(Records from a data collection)
- - - - - - -
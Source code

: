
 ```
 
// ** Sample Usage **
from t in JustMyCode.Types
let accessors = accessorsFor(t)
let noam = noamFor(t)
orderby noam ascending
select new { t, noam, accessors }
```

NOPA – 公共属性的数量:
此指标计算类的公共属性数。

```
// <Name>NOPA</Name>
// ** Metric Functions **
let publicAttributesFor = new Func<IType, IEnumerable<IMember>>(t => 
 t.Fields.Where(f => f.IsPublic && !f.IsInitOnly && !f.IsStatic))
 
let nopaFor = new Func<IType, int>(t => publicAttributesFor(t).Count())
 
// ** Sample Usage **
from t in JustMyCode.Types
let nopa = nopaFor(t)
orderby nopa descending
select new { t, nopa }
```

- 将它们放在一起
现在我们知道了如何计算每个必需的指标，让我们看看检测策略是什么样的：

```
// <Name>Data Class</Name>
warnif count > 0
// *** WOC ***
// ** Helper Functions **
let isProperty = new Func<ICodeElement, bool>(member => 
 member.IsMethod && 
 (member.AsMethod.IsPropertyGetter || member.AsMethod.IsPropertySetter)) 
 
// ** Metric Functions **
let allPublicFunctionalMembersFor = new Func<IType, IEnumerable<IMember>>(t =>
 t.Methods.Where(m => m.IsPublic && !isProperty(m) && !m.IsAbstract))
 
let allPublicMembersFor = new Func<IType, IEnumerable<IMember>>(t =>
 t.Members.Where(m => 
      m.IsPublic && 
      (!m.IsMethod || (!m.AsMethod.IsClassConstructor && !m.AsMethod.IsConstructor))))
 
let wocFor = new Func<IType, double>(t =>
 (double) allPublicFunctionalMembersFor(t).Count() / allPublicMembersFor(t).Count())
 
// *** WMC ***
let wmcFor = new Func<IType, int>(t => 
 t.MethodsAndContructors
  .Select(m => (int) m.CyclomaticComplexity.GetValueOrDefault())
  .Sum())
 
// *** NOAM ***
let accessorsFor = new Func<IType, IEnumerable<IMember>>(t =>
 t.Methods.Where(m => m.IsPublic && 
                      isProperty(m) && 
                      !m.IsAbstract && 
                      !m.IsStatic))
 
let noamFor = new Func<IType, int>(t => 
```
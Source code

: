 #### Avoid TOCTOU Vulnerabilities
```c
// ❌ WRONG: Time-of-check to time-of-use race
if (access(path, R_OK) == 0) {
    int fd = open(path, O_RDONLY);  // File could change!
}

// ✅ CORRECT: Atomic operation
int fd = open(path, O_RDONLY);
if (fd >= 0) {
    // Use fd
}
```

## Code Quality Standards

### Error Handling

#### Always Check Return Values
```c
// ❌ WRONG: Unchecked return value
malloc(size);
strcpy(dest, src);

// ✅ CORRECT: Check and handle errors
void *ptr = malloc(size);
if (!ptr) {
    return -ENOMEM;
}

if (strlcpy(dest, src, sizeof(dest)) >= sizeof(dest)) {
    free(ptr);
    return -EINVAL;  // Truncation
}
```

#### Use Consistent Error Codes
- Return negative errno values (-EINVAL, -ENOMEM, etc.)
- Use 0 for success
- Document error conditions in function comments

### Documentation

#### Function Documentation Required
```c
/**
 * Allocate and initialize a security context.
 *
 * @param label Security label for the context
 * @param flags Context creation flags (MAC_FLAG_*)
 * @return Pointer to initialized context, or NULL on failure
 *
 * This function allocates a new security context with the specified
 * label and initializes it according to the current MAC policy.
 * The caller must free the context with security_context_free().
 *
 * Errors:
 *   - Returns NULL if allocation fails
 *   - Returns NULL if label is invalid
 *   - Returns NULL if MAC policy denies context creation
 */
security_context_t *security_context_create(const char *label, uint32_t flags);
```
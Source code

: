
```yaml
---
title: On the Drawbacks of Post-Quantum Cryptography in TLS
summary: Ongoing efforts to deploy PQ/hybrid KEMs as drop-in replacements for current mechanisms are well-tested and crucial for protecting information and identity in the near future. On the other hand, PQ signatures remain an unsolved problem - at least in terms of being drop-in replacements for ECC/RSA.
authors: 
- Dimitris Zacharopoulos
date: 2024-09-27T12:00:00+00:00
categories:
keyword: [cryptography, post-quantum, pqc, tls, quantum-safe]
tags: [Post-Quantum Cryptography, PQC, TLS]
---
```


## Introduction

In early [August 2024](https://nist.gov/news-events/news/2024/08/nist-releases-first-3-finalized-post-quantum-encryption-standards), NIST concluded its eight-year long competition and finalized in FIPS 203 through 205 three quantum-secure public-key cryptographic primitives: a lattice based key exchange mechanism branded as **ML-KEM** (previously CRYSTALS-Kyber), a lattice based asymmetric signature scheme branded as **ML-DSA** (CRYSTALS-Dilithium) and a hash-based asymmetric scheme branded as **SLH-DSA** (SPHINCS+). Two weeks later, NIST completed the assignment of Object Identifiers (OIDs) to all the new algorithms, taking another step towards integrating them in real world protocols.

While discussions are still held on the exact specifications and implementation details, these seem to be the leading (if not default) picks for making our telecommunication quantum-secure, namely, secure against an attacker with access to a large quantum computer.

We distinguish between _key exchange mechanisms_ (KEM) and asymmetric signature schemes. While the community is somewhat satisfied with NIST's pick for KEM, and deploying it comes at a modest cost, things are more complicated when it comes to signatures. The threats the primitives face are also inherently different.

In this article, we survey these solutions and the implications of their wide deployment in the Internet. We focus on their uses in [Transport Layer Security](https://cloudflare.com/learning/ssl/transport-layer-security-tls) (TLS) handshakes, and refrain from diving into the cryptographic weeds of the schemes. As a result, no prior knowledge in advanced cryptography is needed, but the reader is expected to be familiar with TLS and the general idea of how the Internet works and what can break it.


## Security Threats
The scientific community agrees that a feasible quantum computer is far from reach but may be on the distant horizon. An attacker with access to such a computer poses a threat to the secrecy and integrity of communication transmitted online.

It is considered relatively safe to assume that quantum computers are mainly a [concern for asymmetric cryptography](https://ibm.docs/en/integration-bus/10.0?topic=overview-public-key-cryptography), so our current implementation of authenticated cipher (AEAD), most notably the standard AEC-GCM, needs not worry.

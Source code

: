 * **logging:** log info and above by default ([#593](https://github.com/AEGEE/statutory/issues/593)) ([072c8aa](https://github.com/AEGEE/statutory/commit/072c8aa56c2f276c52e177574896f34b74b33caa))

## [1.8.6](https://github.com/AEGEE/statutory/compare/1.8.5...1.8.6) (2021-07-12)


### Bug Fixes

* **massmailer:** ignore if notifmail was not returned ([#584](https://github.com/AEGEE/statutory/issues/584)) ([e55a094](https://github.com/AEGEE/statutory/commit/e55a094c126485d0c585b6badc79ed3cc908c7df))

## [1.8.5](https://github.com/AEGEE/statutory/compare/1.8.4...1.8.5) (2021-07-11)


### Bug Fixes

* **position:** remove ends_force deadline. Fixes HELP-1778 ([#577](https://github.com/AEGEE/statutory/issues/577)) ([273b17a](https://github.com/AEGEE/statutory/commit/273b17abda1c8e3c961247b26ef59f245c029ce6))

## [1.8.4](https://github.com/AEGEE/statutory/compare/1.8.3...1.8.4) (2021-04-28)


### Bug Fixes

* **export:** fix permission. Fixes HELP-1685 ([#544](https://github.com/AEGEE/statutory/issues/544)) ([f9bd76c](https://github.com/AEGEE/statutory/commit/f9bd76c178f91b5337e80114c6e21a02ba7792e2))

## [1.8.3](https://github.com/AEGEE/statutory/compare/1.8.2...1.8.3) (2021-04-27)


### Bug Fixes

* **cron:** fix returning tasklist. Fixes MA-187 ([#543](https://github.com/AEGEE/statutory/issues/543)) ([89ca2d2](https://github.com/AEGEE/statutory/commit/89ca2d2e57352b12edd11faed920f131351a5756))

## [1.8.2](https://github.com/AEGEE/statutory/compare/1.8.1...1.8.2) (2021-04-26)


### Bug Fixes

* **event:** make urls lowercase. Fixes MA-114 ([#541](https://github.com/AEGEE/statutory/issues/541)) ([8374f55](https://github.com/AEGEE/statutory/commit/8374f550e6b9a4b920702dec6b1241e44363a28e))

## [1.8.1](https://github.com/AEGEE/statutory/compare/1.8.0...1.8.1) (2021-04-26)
- - - - - - -
* DIRECTIONS
For the string "these", go through the entries above and copy each line where it occurs.

* EXERCISE OUTPUT
While discussions are still held on the exact specifications and implementation details, these seem to be the leading (if not default) picks for making our telecommunication quantum-secure, namely, secure against an attacker with access to a large quantum computer.
In this article, we survey these solutions and the implications of their wide deployment in the Internet. We focus on their uses in [Transport Layer Security](https://cloudflare.com/learning/ssl/transport-layer-security-tls) (TLS) handshakes, and refrain from diving into the cryptographic weeds of the schemes. As a result, no prior knowledge in advanced cryptography is needed, but the reader is expected to be familiar with TLS and the general idea of how the Internet works and what can break it.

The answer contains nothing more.